Le dejé pasar al salón. Carmen llegó poco después y la tensión se podía cortar con un cuchillo.

—He estado pensando mucho —empezó Juan—. Sé que te he fallado. Pero no sé si estoy preparado para volver…

Carmen intervino enseguida:

—Lo mejor sería que Mateo se quedara conmigo unos días. Así podréis aclararos los dos.

Sentí cómo la rabia me subía por dentro.

—¡Mateo es mi hijo! No pienso separarme de él —grité sin poder contenerme.

Juan me miró sorprendido; Carmen puso cara de mártir.

—No quiero discutir más —dije al borde del llanto—. Si no vais a ayudarme de verdad, prefiero estar sola.

Juan se marchó sin decir palabra.
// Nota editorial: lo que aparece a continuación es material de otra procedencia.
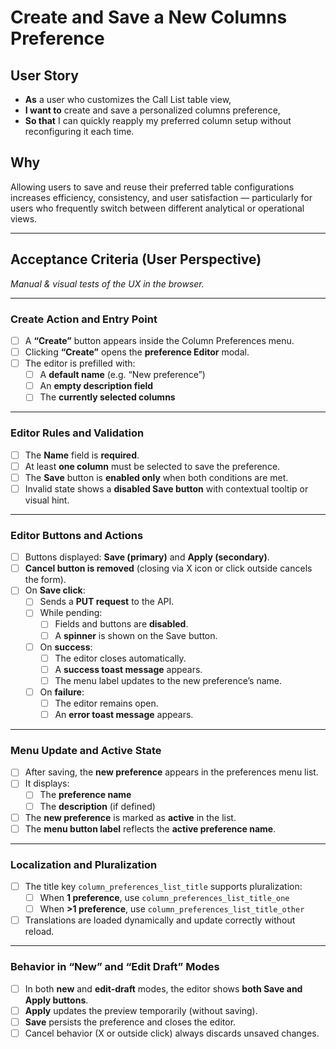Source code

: # Create and Save a New Columns Preference

## User Story

- **As** a user who customizes the Call List table view,
- **I want to** create and save a personalized columns preference,
- **So that** I can quickly reapply my preferred column setup without reconfiguring it each time.

## Why

Allowing users to save and reuse their preferred table configurations increases efficiency, consistency, and user satisfaction — particularly for users who frequently switch between different analytical or operational views.

---

## Acceptance Criteria (User Perspective)

_Manual & visual tests of the UX in the browser._

---

### Create Action and Entry Point

- [ ] A **“Create”** button appears inside the Column Preferences menu.
- [ ] Clicking **“Create”** opens the **preference Editor** modal.
- [ ] The editor is prefilled with:
  - [ ] A **default name** (e.g. “New preference”)
  - [ ] An **empty description field**
  - [ ] The **currently selected columns**

---

### Editor Rules and Validation

- [ ] The **Name** field is **required**.
- [ ] At least **one column** must be selected to save the preference.
- [ ] The **Save** button is **enabled only** when both conditions are met.
- [ ] Invalid state shows a **disabled Save button** with contextual tooltip or visual hint.

---

### Editor Buttons and Actions

- [ ] Buttons displayed: **Save (primary)** and **Apply (secondary)**.
- [ ] **Cancel button is removed** (closing via X icon or click outside cancels the form).
- [ ] On **Save click**:
  - [ ] Sends a **PUT request** to the API.
  - [ ] While pending:
    - [ ] Fields and buttons are **disabled**.
    - [ ] A **spinner** is shown on the Save button.
  - [ ] On **success**:
    - [ ] The editor closes automatically.
    - [ ] A **success toast message** appears.
    - [ ] The menu label updates to the new preference’s name.
  - [ ] On **failure**:
    - [ ] The editor remains open.
    - [ ] An **error toast message** appears.

---

### Menu Update and Active State

- [ ] After saving, the **new preference** appears in the preferences menu list.
- [ ] It displays:
  - [ ] The **preference name**
  - [ ] The **description** (if defined)
- [ ] The **new preference** is marked as **active** in the list.
- [ ] The **menu button label** reflects the **active preference name**.

---

### Localization and Pluralization

- [ ] The title key `column_preferences_list_title` supports pluralization:
  - [ ] When **1 preference**, use `column_preferences_list_title_one`
  - [ ] When **>1 preference**, use `column_preferences_list_title_other`
- [ ] Translations are loaded dynamically and update correctly without reload.

---

### Behavior in “New” and “Edit Draft” Modes

- [ ] In both **new** and **edit-draft** modes, the editor shows **both Save and Apply buttons**.
- [ ] **Apply** updates the preview temporarily (without saving).
- [ ] **Save** persists the preference and closes the editor.
- [ ] Cancel behavior (X or outside click) always discards unsaved changes.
Carmen también se fue esa noche, murmurando algo sobre “madres irresponsables”.

Durante los días siguientes sentí miedo… pero también una extraña sensación de libertad. Empecé a ir al grupo de apoyo para madres solteras del centro social del barrio. Allí conocí a otras mujeres como yo: Ana, que había criado sola a dos hijos; Pilar, que luchaba contra la depresión; y Rosa, que había perdido su trabajo pero seguía adelante por su hija.

Poco a poco empecé a recuperar fuerzas. Volví a buscar trabajo desde casa y Marta venía cada semana para ayudarme con Mateo o simplemente escucharme llorar cuando lo necesitaba.

Un día recibí una carta certificada: Juan quería solicitar la custodia compartida. El miedo volvió con fuerza… pero esta vez no estaba sola. Marta me acompañó al abogado y juntas preparamos mi defensa.

El juicio fue duro: Carmen declaró en mi contra; Juan apenas me miraba a los ojos. Pero el juez escuchó mi historia y valoró mis esfuerzos por salir adelante sola.

Finalmente, el juez dictaminó que Mateo viviría conmigo y Juan tendría visitas supervisadas hasta demostrar su implicación real como padre.

Aquella noche lloré como nunca antes: por el miedo pasado, por la soledad… pero también por la esperanza recuperada.

Hoy Mateo tiene un año y sonríe cada vez que le canto nanas en el pequeño salón donde empezó todo este caos. Sigo teniendo miedo muchas veces… pero también sé que puedo con ello.

A veces me pregunto: ¿Por qué siempre somos las mujeres las que tenemos que ceder? ¿Hasta cuándo tendremos que demostrar nuestra valía como madres? ¿Alguien más se ha sentido así alguna vez?